Michael Zybura says he’s just an average dad who loves his daughter and son and wants the very best future for them. As the father of Colin, a 13-year-old with autism, Zybura knows that he will be advocating for his son beyond the typical 18 or 20 years. He also knows that Colin is likely to have expenses related to his autism later in life.
That’s why Zybura, who lives in Clinton Township, opened a MiABLE account soon after the program was signed into law in 2015. Each month, he and his wife, Rita, a teacher for Chippewa Valley Schools, contribute to the MiABLE account to save for Colin’s future needs.
“Having this account gives me peace of mind,” says Zybura, who works as a finance director for an HR company in Sterling Heights. “This is a vehicle that I can fund in advance, and put money aside and let it grow. It’s a nice feeling that there is something out there to help for my son’s future.”
Creating an investment without affecting benefits
Because he recognizes the strength of long-term financial growth, Zybura considers his contributions to Colin’s MiABLE account an investment that will pay future dividends. He even set up an automatic deposit and puts away a comfortable amount each month into the MiABLE account. “I’m in the accumulation stage now, just putting money away, like I do for retirement,” he says.
He also appreciates the Michigan tax deduction he and Rita earn for contributing to the account. “MiABLE is under the 529 tax code like our college savings account, so we do both and max out, which is great. Why not?” he says.
As an ambassador for the ABLE National Resource Center, Zybura wants other parents of kids with disabilities to learn more about what a MiABLE account can mean for their kids’ long-term financial self-sufficiency.
“MiABLE gives parents of kids with disabilities an option, but not a lot of people know about the value of compounded interest, or they think they have to put half of their paycheck into the account,” he says. “I encourage them to play around with an investment calculator and learn more about how the money they spend on lattes, for instance, can grow over time.
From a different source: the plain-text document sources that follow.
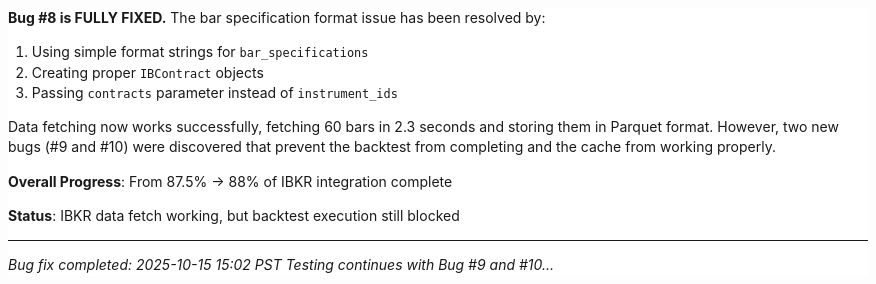 **Bug #8 is FULLY FIXED.** The bar specification format issue has been resolved by:
1. Using simple format strings for `bar_specifications`
2. Creating proper `IBContract` objects
3. Passing `contracts` parameter instead of `instrument_ids`

Data fetching now works successfully, fetching 60 bars in 2.3 seconds and storing them in Parquet format. However, two new bugs (#9 and #10) were discovered that prevent the backtest from completing and the cache from working properly.

**Overall Progress**: From 87.5% → 88% of IBKR integration complete

**Status**: IBKR data fetch working, but backtest execution still blocked

---

*Bug fix completed: 2025-10-15 15:02 PST*
*Testing continues with Bug #9 and #10...*
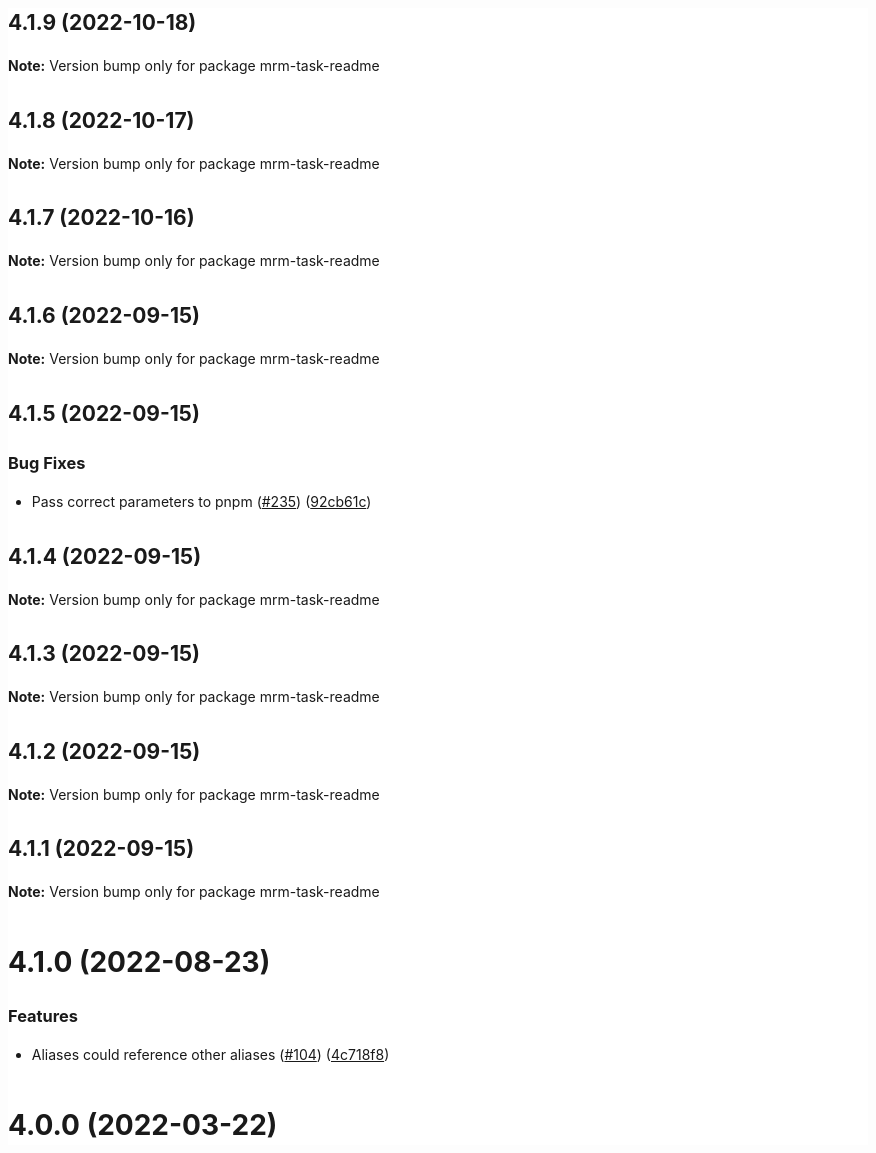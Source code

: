 ## 4.1.9 (2022-10-18)

**Note:** Version bump only for package mrm-task-readme

## 4.1.8 (2022-10-17)

**Note:** Version bump only for package mrm-task-readme

## 4.1.7 (2022-10-16)

**Note:** Version bump only for package mrm-task-readme

## 4.1.6 (2022-09-15)

**Note:** Version bump only for package mrm-task-readme

## 4.1.5 (2022-09-15)

### Bug Fixes

- Pass correct parameters to pnpm ([#235](https://github.com/sapegin/mrm/issues/235)) ([92cb61c](https://github.com/sapegin/mrm/commit/92cb61c03c02559269cfaadaa391a069ef9add08))

## 4.1.4 (2022-09-15)

**Note:** Version bump only for package mrm-task-readme

## 4.1.3 (2022-09-15)

**Note:** Version bump only for package mrm-task-readme

## 4.1.2 (2022-09-15)

**Note:** Version bump only for package mrm-task-readme

## 4.1.1 (2022-09-15)

**Note:** Version bump only for package mrm-task-readme

# 4.1.0 (2022-08-23)

### Features

- Aliases could reference other aliases ([#104](https://github.com/sapegin/mrm/issues/104)) ([4c718f8](https://github.com/sapegin/mrm/commit/4c718f80029a218357204fd788c0bccdf99b7d67))

# 4.0.0 (2022-03-22)
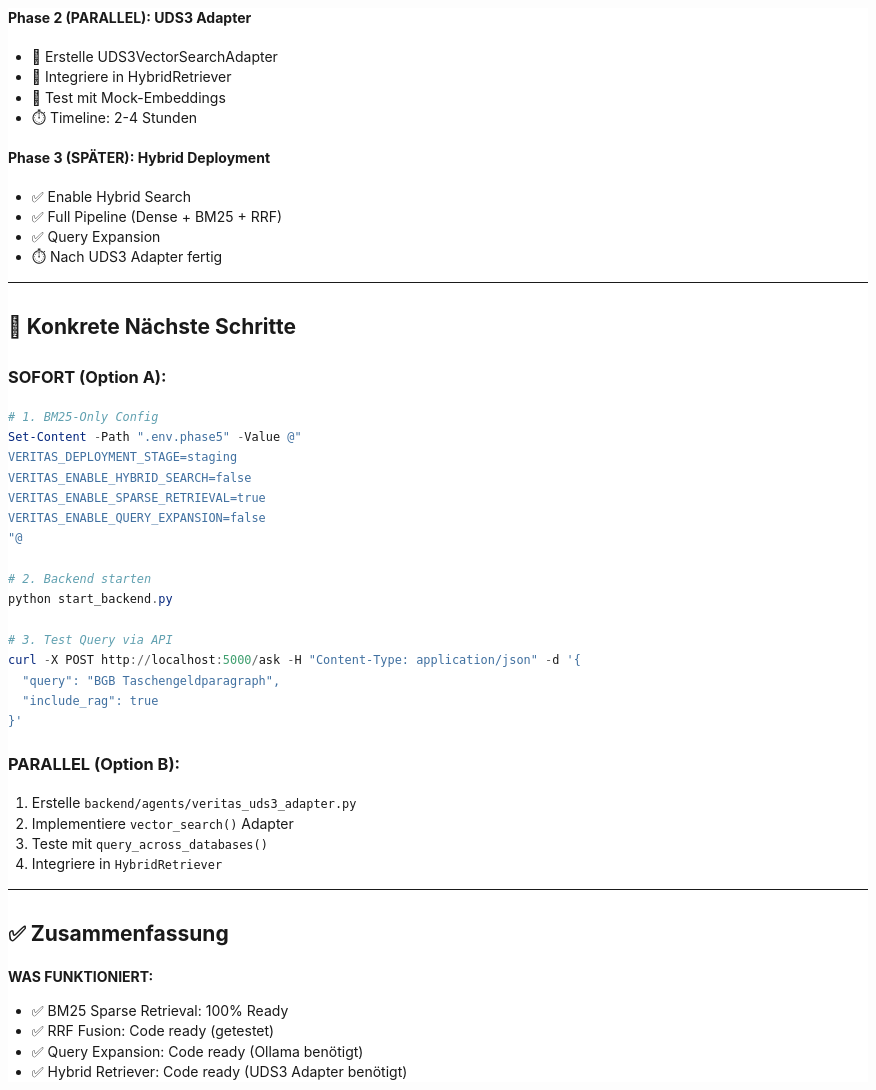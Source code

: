 #### Phase 2 (PARALLEL): UDS3 Adapter
- 🔧 Erstelle UDS3VectorSearchAdapter
- 🔧 Integriere in HybridRetriever
- 🔧 Test mit Mock-Embeddings
- ⏱️ Timeline: 2-4 Stunden

#### Phase 3 (SPÄTER): Hybrid Deployment
- ✅ Enable Hybrid Search
- ✅ Full Pipeline (Dense + BM25 + RRF)
- ✅ Query Expansion
- ⏱️ Nach UDS3 Adapter fertig

---

## 🚀 Konkrete Nächste Schritte

### **SOFORT (Option A):**

```powershell
# 1. BM25-Only Config
Set-Content -Path ".env.phase5" -Value @"
VERITAS_DEPLOYMENT_STAGE=staging
VERITAS_ENABLE_HYBRID_SEARCH=false
VERITAS_ENABLE_SPARSE_RETRIEVAL=true
VERITAS_ENABLE_QUERY_EXPANSION=false
"@

# 2. Backend starten
python start_backend.py

# 3. Test Query via API
curl -X POST http://localhost:5000/ask -H "Content-Type: application/json" -d '{
  "query": "BGB Taschengeldparagraph",
  "include_rag": true
}'
```

### **PARALLEL (Option B):**

1. Erstelle `backend/agents/veritas_uds3_adapter.py`
2. Implementiere `vector_search()` Adapter
3. Teste mit `query_across_databases()`
4. Integriere in `HybridRetriever`

---

## ✅ Zusammenfassung

**WAS FUNKTIONIERT:**
- ✅ BM25 Sparse Retrieval: 100% Ready
- ✅ RRF Fusion: Code ready (getestet)
- ✅ Query Expansion: Code ready (Ollama benötigt)
- ✅ Hybrid Retriever: Code ready (UDS3 Adapter benötigt)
They’ll be stunned.”
Financial strength for the future
As a volunteer with Clinton Valley Little League Challenger Baseball, Zybura meets parents of kids with a wide range of disabilities. “I meet parents who ache from every part of their body for their child, and many of their kids will never be able to take care of themselves,” he says. “I want them to take that first step of putting money aside right away for the future.”
Zybura recognizes that most people — even parents of kids with a disability — know little about their options for building wealth for their kids that won’t impact eligibility for disability benefits, so he encourages parents to learn at their own pace.
“There are so many resources out there, like the ABLE National Resource Center. If you don’t know the basics, you might not even know the questions to ask,” he says. “I’m a dad who researches solutions as problems come up. I take it one year at a time. But I do know that MiABLE is a wonderful thing that gives families options.”